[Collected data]
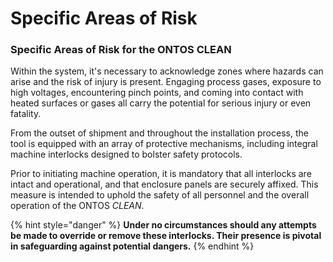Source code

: # Specific Areas of Risk

### Specific Areas of Risk for the ONTOS CLEAN <a href="#_toc54339753" id="_toc54339753"></a>

Within the system, it's necessary to acknowledge zones where hazards can arise and the risk of injury is present. Engaging process gases, exposure to high voltages, encountering pinch points, and coming into contact with heated surfaces or gases all carry the potential for serious injury or even fatality.

From the outset of shipment and throughout the installation process, the tool is equipped with an array of protective mechanisms, including integral machine interlocks designed to bolster safety protocols.

Prior to initiating machine operation, it is mandatory that all interlocks are intact and operational, and that enclosure panels are securely affixed. This measure is intended to uphold the safety of all personnel and the overall operation of the ONTOS _CLEAN_.

{% hint style="danger" %}
**Under no circumstances should any attempts be made to override or remove these interlocks. Their presence is pivotal in safeguarding against potential dangers.**
{% endhint %}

§ EXERCISE INSTRUCTIONS: Copy all the lines above that hold the string "Specific".

§ TASK RESULT:
: # Specific Areas of Risk
### Specific Areas of Risk for the ONTOS CLEAN <a href="#_toc54339753" id="_toc54339753"></a>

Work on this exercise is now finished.